Isabel Villegas is a senior studying Politics & International Relations and Spanish

(This post is the next in Readings in Reconciliation.  Click to learn more about the segment and the series, From the Field.)

COVID-19 has existed for only two years, yet has already changed the world insurmountably. The novel virus has disrupted global markets, shaken political institutions, and transformed social structures. Certainly, no country will ever be quite the same in the aftermath of the pandemic. Assessing this permanently-altered state of the international system, journalist Fareed Zakaria penned a list of insights to navigate this new environment in his book, Ten Lessons for a Post-Pandemic World.
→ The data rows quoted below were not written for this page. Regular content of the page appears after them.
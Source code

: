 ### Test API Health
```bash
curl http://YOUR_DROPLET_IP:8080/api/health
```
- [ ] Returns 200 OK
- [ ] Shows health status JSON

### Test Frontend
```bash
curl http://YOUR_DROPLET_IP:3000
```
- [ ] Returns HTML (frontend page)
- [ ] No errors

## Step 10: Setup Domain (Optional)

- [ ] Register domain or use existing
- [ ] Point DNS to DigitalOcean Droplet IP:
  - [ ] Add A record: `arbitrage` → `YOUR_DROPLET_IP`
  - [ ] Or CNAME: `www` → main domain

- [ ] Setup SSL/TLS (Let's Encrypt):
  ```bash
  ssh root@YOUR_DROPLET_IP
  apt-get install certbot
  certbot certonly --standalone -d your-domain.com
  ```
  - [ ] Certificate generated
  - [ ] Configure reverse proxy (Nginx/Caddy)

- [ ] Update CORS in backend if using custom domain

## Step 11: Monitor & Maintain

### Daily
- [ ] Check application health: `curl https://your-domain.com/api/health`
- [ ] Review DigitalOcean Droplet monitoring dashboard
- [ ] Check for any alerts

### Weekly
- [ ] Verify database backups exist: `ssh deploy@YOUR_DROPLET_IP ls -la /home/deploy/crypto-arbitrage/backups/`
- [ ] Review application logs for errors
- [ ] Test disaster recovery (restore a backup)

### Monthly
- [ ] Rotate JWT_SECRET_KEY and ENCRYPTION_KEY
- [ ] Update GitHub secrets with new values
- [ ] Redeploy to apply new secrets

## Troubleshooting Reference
Although in some ways the piece feels like it may have been written prematurely, the book as a whole does an excellent job at raising awareness of some of the world’s most pressing issues, in order to help humanity discern their collective steps
moving forward.

Perhaps one of the most significant and critical takeaways from Zakaria’s book is the fact that, in this pandemic era, the world has — and will only continue to — change at a rapid pace. Notes Zakaria, “human beings have been developing their societies … at unprecedented speed. It is as
if we have built the fastest race car ever and are driving it through unknown, unmarked terrain” (28). Advances in technology, dynamic political relationships, and even environmental transformations are somewhat inevitable at this point in human history. It is now up to
individuals and societies to make the decision of whether or not they will prepare accordingly. Zakaria concludes his race car metaphor, stating, “it’s time to install [airbags] and buy some insurance. And above all, it’s time to buckle up” (28). Most individuals have some degree of wariness when it comes to change and the upheaval that it has the potential to bring, but Zakaria aptly warns that it is not only impossible but also unwise to avoid it.
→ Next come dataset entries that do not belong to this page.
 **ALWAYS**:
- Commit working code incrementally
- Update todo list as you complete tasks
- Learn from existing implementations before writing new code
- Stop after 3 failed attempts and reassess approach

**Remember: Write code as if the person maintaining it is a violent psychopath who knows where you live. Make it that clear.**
Overall, Zakaria’s insights are astute and well-informed, but one cannot help but occasionally wonder if his reflections come too early. His book was only published in 2020, the very same year that the global pandemic began. One could argue that not enough time has passed
between the circumstances he describes and his analysis of them. History and lived experience alone could demonstrate that clarity and understanding of a situation increases and improves with the passing of time. In some ways, Zakaria’s predictions about the state of the world moving
forward are at best mere speculations. And while his reasonings are thoroughly supported by data and statistics, if the pandemic era has demonstrated anything it is that the future is unpredictable. As Zakaria even admits himself in his book, “nothing is written” (246).
The lessons he presents surely ought to be appreciated, but one also should take them with a grain of salt.

Zakaria’s book has certain implications for students of politics as well. For young people interested in the workings of government or global affairs, the lessons found in this book provide useful knowledge on new realities of the world. Phenomena such as the rise in artificial
intelligence, climate change, and strife between the United States and China all ought to be understood if one hopes to truly make positive contributions to the field of politics. More importantly though, Zakaria is honest in his assessment of these trends, but never in a way that
may cause students to feel discouraged. Rather, he charges his audience to take the reins of their collective destiny, and steer it in a direction that promotes the common good. The effects of the pandemic can never be undone, but that is not to say that individuals must sit idly by or refuse to adapt to circumstances. The future is in the hands of those who wish to impact it, which is ultimately a truth that should inspire faith, hope, and purposeful action.